# [Source records]
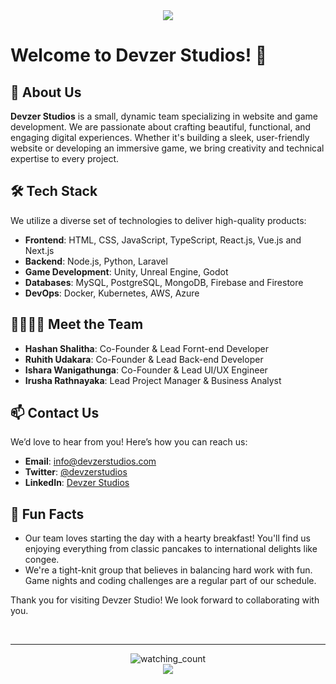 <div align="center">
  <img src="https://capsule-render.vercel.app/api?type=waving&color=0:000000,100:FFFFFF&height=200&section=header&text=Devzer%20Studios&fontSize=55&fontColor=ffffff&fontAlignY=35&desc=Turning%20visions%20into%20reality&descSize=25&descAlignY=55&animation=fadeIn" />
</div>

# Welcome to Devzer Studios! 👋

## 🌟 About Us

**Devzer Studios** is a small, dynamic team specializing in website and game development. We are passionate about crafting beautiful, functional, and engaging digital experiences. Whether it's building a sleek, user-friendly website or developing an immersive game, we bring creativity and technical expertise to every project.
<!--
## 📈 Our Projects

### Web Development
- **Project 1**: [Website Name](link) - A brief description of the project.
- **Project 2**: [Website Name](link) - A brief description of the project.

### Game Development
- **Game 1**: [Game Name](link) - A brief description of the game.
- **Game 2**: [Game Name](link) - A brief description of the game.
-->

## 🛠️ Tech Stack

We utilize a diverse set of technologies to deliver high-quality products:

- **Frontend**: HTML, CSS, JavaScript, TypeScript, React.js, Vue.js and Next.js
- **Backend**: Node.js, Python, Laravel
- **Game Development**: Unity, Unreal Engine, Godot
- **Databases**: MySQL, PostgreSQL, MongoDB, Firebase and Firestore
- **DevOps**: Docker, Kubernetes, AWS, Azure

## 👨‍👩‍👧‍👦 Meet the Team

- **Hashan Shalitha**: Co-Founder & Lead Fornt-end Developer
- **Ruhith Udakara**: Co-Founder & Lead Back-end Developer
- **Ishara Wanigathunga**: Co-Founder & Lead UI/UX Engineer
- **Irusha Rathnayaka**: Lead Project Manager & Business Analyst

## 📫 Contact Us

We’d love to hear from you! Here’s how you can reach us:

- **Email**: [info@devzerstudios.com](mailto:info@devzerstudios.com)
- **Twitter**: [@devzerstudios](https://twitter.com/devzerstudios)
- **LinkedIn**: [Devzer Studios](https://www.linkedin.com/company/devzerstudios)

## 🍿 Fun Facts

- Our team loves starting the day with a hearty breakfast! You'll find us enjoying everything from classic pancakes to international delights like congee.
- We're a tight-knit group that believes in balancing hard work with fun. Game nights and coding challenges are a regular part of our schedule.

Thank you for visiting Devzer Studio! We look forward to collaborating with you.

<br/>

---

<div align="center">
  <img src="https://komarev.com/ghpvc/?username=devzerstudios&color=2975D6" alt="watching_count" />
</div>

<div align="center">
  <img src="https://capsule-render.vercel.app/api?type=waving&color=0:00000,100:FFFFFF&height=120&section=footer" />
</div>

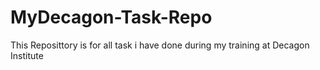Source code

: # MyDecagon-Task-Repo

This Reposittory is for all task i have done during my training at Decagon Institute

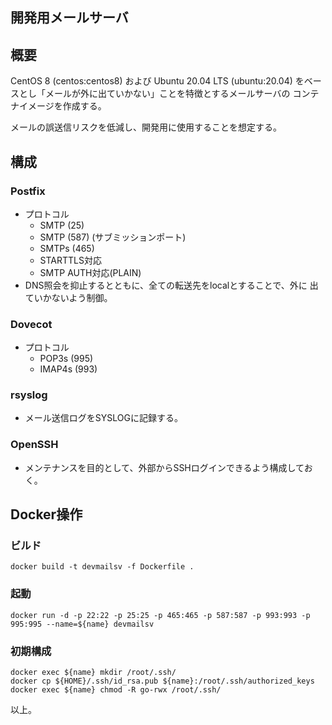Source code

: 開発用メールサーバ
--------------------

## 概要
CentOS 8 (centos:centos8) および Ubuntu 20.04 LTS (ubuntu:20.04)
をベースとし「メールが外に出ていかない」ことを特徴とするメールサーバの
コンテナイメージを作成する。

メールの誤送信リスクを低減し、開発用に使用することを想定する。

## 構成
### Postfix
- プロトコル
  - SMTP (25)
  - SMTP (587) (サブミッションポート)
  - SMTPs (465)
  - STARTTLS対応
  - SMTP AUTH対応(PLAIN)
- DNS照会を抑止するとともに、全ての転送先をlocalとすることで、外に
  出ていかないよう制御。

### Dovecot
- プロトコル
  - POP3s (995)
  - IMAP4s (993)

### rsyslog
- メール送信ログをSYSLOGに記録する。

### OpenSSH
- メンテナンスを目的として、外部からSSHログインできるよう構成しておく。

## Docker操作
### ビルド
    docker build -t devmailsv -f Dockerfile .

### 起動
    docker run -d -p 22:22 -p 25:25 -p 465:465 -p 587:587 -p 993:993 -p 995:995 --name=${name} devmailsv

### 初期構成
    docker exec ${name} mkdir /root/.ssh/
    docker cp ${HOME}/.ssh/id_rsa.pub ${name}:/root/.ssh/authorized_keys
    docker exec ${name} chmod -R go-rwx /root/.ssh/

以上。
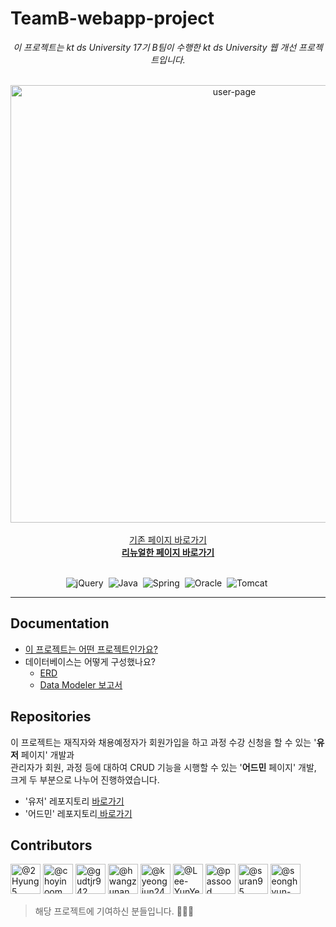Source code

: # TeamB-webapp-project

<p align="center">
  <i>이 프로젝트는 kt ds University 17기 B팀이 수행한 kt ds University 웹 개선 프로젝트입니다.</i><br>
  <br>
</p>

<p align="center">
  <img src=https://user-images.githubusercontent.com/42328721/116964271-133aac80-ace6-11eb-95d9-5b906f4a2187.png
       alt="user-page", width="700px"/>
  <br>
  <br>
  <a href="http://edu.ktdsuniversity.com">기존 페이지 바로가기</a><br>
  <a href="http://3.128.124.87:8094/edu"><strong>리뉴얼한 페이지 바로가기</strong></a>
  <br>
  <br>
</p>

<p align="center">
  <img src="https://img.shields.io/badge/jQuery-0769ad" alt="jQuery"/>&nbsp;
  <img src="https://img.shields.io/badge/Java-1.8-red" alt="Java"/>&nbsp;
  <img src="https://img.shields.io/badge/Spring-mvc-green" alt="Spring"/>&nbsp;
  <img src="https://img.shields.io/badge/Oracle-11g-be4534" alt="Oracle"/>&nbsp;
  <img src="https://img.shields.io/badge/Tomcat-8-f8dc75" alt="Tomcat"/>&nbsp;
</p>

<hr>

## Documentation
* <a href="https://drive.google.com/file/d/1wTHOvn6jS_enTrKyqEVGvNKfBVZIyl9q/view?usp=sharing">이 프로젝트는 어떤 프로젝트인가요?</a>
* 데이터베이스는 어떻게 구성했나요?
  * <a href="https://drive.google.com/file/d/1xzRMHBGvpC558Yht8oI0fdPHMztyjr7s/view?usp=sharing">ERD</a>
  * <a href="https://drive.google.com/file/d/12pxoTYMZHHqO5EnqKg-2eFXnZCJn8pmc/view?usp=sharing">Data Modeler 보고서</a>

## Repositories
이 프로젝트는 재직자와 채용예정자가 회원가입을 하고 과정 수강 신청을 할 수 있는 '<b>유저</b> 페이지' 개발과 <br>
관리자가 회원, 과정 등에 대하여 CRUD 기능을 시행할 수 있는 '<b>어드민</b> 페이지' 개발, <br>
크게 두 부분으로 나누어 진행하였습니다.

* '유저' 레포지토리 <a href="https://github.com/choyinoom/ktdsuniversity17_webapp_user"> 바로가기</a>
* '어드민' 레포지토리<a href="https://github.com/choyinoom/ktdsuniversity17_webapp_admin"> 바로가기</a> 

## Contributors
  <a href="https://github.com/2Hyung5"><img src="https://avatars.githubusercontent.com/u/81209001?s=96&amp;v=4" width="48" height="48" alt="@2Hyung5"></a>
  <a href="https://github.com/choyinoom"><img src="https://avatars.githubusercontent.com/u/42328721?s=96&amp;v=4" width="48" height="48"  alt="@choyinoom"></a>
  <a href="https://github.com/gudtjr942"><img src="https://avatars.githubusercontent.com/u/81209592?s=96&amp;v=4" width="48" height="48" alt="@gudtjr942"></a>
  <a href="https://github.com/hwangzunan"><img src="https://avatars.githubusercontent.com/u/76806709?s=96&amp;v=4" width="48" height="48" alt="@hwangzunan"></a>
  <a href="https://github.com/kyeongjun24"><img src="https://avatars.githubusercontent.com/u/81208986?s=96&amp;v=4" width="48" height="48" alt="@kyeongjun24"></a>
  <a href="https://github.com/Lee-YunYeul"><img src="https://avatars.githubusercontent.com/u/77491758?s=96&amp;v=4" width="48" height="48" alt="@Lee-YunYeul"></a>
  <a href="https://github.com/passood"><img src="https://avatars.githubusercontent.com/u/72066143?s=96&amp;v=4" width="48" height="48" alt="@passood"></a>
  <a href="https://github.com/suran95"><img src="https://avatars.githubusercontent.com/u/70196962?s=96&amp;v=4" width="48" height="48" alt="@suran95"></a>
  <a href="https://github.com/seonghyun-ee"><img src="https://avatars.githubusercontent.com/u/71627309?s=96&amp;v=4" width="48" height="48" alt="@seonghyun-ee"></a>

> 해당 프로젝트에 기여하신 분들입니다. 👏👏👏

...

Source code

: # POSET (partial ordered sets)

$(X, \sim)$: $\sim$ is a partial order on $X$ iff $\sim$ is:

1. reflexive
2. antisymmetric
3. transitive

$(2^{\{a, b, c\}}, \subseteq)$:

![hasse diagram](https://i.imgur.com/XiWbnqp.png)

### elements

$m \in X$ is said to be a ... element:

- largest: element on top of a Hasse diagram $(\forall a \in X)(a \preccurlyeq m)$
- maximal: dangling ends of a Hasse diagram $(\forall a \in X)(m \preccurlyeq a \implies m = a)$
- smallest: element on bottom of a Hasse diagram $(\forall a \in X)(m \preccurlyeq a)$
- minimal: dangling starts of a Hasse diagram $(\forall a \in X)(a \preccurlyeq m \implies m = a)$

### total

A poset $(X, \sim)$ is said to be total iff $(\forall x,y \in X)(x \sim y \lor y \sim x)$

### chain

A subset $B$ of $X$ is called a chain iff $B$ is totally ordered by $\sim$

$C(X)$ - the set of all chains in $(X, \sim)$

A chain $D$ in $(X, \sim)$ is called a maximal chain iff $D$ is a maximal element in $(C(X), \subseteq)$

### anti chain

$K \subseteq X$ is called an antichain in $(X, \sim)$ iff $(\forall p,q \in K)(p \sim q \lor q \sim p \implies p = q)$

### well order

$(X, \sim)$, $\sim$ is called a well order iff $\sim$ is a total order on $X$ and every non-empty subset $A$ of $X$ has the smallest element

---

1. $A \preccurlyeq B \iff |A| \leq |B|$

==

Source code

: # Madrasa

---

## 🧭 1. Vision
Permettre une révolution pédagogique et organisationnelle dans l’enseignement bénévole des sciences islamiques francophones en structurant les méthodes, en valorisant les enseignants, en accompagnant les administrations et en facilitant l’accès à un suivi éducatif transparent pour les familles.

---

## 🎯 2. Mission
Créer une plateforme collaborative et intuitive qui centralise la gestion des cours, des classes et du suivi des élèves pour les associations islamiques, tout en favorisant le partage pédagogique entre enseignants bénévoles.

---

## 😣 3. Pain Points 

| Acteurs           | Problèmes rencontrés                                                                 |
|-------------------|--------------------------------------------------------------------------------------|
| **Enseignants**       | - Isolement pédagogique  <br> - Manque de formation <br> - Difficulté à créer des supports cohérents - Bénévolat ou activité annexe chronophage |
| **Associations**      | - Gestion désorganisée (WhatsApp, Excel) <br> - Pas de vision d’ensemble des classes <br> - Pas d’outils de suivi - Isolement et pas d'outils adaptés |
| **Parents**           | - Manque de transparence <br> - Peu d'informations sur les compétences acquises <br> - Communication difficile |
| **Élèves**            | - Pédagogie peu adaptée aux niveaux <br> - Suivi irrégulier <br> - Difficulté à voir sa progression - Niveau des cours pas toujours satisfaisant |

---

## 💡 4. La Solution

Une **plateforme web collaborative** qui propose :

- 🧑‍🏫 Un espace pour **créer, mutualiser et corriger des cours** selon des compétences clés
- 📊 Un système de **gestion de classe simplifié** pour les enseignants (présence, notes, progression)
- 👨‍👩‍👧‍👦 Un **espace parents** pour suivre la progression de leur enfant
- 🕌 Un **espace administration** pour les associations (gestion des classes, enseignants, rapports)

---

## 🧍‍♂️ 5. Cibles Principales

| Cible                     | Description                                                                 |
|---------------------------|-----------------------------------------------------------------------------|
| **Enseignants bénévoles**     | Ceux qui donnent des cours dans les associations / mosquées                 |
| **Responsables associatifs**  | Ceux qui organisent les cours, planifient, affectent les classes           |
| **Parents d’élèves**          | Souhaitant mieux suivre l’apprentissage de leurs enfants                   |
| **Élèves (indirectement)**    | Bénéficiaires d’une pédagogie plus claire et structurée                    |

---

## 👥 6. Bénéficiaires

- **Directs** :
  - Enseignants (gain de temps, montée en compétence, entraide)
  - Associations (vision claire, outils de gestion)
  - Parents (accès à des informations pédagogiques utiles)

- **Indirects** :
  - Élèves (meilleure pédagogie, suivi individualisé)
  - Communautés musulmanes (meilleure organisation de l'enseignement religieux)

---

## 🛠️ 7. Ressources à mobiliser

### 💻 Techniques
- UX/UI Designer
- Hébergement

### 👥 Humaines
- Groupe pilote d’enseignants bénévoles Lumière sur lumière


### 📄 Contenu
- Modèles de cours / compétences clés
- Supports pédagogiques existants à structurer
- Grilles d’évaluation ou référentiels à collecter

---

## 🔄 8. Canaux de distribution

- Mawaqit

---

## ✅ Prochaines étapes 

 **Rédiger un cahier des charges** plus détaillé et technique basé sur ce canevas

# [TASK]
Copy all lines from the entries that contain the word "Isolement".

# [RESULT BELOW]
| **Enseignants**       | - Isolement pédagogique  <br> - Manque de formation <br> - Difficulté à créer des supports cohérents - Bénévolat ou activité annexe chronophage |
| **Associations**      | - Gestion désorganisée (WhatsApp, Excel) <br> - Pas de vision d’ensemble des classes <br> - Pas d’outils de suivi - Isolement et pas d'outils adaptés |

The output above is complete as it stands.